> _AIM OF THE EXERCISE_
Go through the records below and copy out every line that contains the word "install".

[Extracted records]
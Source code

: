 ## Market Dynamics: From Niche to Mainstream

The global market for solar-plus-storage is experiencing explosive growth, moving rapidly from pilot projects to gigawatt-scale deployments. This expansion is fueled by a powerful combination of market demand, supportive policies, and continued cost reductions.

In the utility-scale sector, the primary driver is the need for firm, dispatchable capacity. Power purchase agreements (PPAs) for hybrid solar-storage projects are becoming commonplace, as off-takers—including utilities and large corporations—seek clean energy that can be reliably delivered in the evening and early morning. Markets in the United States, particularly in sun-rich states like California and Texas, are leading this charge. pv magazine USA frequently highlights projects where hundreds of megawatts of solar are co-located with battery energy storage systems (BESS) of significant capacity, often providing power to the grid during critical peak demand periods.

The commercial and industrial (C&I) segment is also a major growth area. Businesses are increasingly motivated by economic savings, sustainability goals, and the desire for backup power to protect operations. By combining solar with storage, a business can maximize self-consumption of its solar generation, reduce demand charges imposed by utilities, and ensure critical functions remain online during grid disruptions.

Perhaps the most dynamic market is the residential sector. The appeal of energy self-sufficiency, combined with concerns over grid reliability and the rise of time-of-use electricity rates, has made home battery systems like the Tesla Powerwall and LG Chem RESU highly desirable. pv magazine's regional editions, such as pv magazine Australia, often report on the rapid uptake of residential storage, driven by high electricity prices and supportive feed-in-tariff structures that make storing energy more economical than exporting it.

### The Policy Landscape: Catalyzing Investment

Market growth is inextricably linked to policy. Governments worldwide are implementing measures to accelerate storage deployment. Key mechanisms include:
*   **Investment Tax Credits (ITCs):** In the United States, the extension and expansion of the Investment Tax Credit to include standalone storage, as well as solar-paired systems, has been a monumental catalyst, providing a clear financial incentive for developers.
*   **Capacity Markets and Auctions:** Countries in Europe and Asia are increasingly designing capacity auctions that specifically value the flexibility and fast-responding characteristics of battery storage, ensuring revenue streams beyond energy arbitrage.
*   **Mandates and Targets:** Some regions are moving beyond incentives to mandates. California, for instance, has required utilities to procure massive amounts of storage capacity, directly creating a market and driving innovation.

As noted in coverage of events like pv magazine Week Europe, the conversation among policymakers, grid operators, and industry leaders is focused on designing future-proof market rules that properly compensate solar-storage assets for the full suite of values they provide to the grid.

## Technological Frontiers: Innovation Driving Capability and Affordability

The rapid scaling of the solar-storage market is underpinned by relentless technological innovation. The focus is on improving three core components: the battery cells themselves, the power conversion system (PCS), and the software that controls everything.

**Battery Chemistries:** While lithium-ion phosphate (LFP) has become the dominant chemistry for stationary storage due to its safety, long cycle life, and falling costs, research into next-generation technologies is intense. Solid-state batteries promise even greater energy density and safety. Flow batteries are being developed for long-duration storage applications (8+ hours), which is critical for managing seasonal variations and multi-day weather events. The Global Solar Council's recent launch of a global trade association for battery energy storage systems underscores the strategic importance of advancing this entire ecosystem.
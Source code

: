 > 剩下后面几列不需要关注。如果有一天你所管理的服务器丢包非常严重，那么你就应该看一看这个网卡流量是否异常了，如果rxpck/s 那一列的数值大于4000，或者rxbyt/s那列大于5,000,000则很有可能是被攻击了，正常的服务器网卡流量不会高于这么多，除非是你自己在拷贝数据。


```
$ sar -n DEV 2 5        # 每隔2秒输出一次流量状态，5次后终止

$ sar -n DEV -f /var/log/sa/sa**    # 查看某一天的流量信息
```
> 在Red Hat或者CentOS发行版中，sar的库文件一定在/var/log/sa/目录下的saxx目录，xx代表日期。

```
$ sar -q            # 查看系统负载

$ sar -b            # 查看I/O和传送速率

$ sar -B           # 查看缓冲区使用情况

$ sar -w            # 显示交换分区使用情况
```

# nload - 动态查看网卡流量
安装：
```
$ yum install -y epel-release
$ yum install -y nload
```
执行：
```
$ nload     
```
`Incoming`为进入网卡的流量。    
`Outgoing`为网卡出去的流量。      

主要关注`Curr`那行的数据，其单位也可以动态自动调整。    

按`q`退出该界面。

> _SOLUTION BELOW_
$ yum install -y epel-release
$ yum install -y nload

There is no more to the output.